____ Records

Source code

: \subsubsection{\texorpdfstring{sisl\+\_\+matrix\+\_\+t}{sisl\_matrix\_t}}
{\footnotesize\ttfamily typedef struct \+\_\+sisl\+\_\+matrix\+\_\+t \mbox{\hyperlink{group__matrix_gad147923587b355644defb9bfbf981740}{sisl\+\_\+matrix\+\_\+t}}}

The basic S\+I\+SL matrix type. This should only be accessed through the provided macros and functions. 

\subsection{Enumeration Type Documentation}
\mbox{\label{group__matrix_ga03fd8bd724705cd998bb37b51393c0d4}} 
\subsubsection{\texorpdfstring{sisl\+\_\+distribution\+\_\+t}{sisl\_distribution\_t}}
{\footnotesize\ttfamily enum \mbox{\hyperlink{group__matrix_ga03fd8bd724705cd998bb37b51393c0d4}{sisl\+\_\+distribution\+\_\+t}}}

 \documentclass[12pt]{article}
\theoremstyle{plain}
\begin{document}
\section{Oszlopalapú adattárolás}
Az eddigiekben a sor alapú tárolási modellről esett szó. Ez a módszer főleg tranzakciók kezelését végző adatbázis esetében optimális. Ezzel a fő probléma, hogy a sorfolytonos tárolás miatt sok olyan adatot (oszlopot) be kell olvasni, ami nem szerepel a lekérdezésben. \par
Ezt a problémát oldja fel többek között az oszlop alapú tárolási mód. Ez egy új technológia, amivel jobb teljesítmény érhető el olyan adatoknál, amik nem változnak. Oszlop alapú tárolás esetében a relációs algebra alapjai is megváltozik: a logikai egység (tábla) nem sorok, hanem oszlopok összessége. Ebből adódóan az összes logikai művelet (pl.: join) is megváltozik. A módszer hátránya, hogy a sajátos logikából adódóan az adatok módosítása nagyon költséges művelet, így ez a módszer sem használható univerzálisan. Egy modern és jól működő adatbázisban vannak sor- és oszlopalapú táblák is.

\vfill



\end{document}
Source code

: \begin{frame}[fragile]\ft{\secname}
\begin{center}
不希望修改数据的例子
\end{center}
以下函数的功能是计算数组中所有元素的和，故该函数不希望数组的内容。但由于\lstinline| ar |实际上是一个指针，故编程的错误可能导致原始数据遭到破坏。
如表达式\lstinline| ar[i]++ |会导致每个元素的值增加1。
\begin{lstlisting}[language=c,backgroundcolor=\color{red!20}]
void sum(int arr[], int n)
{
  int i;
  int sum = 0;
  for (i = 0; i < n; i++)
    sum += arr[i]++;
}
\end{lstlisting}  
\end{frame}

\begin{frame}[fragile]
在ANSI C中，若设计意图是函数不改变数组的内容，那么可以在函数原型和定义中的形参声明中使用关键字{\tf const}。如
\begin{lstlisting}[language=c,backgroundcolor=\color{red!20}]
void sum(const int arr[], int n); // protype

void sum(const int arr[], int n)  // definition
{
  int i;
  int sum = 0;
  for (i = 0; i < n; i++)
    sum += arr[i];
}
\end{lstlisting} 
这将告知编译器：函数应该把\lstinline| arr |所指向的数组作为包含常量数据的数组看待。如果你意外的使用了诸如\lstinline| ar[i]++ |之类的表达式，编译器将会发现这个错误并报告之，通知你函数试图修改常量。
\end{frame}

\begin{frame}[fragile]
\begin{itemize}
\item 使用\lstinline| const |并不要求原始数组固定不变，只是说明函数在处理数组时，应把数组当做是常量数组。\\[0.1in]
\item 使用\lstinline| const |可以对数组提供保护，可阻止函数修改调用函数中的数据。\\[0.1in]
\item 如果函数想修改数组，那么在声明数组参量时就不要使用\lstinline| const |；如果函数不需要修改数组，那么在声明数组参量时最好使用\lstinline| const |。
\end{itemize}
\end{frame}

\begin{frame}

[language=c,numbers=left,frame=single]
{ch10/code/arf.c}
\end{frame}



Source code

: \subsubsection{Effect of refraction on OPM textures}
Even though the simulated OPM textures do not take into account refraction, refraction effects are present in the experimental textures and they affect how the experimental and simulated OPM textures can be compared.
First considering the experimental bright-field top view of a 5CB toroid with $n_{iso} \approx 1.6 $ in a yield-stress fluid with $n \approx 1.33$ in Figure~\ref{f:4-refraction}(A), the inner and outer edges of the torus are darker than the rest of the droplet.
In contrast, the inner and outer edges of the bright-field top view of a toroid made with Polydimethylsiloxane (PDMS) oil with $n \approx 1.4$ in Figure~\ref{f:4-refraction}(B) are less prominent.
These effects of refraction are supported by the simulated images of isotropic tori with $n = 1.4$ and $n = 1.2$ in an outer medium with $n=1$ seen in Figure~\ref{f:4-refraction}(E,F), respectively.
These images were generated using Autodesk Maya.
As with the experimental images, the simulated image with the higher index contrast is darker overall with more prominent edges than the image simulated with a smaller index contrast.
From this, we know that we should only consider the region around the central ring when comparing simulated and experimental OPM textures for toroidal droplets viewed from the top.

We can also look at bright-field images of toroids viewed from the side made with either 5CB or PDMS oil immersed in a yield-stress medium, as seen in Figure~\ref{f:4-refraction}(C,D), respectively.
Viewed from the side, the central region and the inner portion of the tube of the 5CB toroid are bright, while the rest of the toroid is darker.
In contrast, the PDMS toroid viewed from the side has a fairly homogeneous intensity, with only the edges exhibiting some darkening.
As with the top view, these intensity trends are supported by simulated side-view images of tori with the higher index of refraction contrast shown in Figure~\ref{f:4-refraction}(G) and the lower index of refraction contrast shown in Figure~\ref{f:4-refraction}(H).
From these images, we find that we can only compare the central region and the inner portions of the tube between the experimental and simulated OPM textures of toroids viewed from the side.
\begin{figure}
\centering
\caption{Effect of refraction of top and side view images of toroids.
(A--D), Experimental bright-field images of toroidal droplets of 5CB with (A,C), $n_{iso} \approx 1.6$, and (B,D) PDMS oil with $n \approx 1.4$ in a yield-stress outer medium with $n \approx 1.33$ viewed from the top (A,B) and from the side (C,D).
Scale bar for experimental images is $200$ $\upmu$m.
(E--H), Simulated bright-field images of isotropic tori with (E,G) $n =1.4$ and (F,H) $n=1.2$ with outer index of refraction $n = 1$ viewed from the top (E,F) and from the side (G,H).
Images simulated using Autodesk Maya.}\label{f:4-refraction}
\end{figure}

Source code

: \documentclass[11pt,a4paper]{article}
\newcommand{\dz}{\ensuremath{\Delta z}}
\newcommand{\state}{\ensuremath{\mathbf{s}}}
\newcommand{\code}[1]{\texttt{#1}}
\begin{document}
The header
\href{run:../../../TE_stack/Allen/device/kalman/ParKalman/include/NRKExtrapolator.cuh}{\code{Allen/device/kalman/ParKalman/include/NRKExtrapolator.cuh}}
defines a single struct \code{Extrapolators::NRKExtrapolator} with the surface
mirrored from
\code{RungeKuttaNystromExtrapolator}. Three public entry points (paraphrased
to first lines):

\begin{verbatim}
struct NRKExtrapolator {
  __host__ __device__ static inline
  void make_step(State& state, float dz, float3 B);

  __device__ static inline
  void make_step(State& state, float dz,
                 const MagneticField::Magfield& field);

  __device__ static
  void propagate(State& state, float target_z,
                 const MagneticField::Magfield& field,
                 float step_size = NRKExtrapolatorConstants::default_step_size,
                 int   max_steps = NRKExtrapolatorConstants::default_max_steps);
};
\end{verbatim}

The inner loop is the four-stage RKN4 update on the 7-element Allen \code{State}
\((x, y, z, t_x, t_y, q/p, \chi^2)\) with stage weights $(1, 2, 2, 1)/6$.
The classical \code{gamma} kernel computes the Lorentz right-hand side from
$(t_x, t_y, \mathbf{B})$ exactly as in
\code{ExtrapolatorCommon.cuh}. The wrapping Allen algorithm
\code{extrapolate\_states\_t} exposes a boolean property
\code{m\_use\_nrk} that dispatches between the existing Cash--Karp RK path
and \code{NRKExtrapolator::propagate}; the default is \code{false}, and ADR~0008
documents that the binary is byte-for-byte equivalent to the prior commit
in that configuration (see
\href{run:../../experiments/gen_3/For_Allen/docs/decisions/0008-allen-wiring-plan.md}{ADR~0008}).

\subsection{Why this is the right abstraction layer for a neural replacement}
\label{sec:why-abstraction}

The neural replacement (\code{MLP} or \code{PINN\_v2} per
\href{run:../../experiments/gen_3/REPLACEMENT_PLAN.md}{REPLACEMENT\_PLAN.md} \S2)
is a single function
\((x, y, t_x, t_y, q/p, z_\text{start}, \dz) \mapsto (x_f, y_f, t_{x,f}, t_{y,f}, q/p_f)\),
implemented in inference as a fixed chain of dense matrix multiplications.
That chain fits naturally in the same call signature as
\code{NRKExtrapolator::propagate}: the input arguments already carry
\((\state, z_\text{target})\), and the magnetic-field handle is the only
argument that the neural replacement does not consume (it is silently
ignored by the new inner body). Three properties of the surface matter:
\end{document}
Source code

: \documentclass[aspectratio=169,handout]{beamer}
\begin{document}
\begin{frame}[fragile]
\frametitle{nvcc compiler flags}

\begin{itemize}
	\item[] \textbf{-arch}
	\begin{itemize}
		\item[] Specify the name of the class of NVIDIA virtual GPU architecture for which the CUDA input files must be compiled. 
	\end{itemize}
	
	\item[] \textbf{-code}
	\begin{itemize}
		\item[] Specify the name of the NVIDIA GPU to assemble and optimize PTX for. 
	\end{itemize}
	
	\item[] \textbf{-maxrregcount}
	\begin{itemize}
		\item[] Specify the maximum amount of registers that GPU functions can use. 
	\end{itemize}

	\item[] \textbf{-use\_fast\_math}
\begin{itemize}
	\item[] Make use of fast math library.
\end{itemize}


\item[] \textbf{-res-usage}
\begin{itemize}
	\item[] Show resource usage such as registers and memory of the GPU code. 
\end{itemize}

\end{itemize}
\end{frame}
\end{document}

________

Scan the listing above, and wherever a line holds the word "static", copy it.

  __host__ __device__ static inline
  __device__ static inline
  __device__ static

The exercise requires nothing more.